Check every line below for the word "относительно" and copy each one that has it.

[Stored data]
-=-=-
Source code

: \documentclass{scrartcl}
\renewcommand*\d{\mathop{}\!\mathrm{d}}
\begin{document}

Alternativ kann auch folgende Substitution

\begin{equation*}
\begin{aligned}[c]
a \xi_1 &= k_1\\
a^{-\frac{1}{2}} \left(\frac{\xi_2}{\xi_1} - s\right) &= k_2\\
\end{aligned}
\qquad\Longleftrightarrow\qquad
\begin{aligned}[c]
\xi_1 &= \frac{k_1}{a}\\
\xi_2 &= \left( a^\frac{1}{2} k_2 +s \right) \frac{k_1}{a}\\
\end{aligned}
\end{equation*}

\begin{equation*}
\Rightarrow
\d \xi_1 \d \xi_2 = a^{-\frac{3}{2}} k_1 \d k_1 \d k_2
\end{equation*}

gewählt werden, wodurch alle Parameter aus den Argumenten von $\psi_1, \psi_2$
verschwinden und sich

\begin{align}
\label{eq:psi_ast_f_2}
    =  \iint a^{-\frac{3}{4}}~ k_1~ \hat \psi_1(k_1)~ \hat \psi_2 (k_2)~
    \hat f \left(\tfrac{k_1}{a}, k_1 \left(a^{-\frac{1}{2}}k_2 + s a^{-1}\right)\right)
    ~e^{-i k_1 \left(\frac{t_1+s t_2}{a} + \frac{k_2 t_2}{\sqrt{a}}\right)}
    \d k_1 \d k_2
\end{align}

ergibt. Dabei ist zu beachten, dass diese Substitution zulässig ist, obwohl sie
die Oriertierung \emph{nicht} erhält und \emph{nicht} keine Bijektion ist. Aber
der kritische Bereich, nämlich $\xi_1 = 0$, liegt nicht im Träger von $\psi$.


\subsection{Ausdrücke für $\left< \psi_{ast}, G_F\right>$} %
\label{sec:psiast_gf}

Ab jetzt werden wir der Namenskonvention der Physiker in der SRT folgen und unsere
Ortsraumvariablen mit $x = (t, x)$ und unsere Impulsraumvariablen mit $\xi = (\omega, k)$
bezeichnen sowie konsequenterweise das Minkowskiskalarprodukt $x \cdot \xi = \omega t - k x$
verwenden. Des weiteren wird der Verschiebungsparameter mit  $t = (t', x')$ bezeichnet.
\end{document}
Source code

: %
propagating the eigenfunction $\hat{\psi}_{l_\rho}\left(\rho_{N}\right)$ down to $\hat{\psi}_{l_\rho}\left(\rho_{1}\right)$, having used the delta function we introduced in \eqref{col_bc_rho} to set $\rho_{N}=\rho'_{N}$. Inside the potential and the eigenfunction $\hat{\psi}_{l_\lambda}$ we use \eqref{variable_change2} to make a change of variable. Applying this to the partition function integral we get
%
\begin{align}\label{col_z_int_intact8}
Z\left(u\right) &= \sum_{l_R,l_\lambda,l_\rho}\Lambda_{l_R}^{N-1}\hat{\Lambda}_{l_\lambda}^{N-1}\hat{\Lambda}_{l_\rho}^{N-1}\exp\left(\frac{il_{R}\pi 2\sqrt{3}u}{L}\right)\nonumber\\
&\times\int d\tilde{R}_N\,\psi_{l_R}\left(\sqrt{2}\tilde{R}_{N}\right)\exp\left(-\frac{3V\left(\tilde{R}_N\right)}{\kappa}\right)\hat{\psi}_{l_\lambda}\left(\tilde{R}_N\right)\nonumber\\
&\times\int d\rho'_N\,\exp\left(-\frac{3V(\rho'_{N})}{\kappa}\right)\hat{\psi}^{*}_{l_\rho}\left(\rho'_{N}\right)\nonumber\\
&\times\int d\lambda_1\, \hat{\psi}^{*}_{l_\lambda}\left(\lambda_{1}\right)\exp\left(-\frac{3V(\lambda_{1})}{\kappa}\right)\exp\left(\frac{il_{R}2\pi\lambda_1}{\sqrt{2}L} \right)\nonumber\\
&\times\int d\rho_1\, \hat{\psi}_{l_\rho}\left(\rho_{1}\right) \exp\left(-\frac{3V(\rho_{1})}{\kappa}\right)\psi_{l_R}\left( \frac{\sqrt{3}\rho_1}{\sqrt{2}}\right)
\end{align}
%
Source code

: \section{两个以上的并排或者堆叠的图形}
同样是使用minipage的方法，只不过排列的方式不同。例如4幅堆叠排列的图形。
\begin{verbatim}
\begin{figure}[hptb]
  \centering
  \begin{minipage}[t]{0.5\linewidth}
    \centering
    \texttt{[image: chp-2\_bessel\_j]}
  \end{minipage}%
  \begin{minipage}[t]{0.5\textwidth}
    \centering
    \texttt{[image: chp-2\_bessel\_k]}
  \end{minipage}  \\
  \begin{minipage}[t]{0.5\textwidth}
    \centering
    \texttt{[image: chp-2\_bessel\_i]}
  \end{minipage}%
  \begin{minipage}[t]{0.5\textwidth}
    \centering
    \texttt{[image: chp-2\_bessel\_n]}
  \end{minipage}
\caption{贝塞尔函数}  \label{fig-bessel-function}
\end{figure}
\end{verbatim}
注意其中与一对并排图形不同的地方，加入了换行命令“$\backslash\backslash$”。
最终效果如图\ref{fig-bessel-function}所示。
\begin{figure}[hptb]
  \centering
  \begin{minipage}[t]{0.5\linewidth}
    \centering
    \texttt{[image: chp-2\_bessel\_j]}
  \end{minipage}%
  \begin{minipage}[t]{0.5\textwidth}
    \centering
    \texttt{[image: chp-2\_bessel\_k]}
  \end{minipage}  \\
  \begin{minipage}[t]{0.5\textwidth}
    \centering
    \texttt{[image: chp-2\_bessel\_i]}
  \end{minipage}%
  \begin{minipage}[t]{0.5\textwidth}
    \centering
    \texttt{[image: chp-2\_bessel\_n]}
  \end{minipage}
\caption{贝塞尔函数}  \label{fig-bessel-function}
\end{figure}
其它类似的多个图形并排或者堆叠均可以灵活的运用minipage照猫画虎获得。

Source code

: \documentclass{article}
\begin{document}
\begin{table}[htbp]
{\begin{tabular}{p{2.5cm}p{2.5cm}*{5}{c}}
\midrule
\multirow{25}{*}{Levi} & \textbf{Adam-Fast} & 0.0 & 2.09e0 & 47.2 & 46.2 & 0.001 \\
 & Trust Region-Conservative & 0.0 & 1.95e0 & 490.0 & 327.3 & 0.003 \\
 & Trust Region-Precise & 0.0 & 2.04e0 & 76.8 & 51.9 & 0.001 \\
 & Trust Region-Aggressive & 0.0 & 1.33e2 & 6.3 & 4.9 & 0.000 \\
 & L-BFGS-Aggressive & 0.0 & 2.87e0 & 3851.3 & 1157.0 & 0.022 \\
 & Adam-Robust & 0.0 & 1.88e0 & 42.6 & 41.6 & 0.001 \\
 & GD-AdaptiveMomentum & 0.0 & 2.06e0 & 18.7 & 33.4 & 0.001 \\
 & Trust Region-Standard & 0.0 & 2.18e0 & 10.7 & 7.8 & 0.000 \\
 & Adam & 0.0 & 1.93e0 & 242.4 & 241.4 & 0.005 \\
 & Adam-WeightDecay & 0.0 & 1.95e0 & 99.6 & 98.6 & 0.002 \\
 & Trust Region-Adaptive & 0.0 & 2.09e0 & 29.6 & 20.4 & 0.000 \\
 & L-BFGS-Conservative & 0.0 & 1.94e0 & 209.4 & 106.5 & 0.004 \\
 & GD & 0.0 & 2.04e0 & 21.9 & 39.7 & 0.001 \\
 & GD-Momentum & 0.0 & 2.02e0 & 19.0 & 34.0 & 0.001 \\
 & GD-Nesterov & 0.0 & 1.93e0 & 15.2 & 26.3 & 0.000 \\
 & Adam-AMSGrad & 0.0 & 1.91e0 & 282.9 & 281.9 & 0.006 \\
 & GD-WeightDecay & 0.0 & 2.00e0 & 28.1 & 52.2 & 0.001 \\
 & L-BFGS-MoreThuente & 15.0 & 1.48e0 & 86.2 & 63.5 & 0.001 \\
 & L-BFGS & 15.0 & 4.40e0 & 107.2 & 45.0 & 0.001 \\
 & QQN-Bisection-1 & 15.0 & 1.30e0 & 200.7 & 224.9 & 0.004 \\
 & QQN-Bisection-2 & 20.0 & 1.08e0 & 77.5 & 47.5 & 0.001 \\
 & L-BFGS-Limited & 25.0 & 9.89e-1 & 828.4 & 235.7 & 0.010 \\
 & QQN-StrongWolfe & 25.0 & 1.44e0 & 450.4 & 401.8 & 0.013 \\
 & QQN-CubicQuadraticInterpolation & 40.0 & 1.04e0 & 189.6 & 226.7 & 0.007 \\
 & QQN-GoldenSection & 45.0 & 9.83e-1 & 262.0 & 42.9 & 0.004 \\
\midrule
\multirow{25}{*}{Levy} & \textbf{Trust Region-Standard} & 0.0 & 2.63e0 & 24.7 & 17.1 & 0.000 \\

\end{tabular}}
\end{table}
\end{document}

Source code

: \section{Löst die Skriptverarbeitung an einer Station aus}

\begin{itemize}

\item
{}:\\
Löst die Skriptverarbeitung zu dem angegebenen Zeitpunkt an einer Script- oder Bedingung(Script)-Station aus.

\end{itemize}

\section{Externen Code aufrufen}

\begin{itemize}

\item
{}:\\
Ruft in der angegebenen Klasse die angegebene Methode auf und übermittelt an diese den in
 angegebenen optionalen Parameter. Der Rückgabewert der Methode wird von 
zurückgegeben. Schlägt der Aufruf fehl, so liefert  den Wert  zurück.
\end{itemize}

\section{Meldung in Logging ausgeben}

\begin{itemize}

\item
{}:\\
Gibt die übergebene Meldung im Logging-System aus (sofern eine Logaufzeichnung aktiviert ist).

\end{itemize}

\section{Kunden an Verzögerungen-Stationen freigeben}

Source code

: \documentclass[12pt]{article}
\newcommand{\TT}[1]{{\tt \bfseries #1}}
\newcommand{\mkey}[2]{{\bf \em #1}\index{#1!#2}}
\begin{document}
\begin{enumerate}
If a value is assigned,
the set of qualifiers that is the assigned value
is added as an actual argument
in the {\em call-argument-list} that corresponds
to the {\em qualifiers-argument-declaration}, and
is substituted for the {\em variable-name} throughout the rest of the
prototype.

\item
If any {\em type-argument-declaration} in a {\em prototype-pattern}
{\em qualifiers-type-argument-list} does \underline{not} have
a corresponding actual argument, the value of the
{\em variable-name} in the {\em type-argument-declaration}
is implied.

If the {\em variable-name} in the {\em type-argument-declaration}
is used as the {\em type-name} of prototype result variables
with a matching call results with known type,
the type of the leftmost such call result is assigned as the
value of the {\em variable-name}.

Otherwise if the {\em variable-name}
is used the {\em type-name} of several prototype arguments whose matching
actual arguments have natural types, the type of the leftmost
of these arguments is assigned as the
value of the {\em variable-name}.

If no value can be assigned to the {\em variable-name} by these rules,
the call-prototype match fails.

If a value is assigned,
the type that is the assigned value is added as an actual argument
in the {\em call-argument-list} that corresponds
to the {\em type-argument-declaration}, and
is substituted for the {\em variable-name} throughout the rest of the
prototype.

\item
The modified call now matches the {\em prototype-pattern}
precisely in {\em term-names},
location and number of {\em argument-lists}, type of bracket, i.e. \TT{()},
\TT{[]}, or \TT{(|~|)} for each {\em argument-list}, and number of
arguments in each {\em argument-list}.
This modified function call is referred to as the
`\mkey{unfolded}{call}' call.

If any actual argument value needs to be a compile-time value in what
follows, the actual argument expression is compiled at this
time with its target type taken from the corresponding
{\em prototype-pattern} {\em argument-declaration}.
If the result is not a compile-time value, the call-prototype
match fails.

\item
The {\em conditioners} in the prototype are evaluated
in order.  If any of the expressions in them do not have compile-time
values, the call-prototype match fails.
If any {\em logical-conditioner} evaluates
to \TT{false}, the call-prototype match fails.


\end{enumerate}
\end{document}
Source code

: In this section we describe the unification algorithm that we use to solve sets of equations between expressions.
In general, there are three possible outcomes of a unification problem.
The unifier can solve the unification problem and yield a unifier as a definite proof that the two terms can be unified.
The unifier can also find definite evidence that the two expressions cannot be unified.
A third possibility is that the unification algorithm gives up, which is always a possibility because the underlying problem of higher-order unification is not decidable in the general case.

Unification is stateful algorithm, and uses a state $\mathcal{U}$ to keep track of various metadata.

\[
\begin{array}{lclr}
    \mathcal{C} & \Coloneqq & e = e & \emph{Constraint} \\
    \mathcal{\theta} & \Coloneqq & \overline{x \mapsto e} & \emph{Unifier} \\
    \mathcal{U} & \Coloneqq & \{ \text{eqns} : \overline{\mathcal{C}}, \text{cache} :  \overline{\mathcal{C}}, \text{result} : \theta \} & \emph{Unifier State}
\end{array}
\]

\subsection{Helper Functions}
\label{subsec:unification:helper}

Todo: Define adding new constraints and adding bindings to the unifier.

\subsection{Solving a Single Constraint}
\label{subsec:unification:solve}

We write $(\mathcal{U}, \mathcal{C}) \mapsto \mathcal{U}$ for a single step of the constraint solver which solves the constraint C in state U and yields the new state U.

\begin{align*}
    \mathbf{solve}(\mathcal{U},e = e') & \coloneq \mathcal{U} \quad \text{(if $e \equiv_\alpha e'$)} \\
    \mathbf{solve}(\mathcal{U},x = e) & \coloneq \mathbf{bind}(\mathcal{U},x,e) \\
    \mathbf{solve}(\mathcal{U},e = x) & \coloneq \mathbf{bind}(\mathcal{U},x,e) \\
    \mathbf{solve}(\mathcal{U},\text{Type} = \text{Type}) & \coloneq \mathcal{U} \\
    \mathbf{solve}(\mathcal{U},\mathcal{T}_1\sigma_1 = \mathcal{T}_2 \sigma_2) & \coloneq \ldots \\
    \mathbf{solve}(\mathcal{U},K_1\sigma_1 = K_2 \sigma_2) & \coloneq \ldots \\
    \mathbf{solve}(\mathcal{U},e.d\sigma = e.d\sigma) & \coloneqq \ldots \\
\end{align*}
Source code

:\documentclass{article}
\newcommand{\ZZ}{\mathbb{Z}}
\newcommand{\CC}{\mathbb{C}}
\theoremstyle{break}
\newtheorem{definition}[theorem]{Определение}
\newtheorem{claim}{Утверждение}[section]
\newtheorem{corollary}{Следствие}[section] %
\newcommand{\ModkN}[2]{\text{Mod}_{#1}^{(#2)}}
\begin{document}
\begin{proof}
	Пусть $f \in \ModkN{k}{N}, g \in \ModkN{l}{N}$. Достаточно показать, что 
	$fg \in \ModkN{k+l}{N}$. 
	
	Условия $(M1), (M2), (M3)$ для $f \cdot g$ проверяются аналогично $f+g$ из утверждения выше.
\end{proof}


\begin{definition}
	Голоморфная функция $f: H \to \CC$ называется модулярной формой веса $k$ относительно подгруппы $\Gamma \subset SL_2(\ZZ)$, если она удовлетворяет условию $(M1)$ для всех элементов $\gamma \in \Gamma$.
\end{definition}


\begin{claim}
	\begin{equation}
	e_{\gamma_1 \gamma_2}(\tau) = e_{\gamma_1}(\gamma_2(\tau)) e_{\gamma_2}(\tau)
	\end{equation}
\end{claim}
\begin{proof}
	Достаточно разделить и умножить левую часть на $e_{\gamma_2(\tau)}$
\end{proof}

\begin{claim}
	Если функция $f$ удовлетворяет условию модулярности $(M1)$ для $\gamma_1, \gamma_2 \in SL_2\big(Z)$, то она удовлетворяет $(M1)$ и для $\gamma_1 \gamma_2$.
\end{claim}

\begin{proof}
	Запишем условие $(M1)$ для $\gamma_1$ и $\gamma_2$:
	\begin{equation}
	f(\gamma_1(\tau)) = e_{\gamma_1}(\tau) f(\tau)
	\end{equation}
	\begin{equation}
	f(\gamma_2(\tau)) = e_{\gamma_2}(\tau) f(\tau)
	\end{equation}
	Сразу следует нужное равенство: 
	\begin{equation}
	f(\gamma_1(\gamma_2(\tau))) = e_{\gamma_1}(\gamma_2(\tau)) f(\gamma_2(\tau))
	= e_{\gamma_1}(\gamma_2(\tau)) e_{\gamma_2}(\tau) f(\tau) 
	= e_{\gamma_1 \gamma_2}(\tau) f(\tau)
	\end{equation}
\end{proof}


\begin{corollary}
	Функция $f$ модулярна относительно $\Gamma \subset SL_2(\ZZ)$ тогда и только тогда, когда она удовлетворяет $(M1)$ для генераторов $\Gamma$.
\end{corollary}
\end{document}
-=-=-
**Result below**.
	Голоморфная функция $f: H \to \CC$ называется модулярной формой веса $k$ относительно подгруппы $\Gamma \subset SL_2(\ZZ)$, если она удовлетворяет условию $(M1)$ для всех элементов $\gamma \in \Gamma$.
	Функция $f$ модулярна относительно $\Gamma \subset SL_2(\ZZ)$ тогда и только тогда, когда она удовлетворяет $(M1)$ для генераторов $\Gamma$.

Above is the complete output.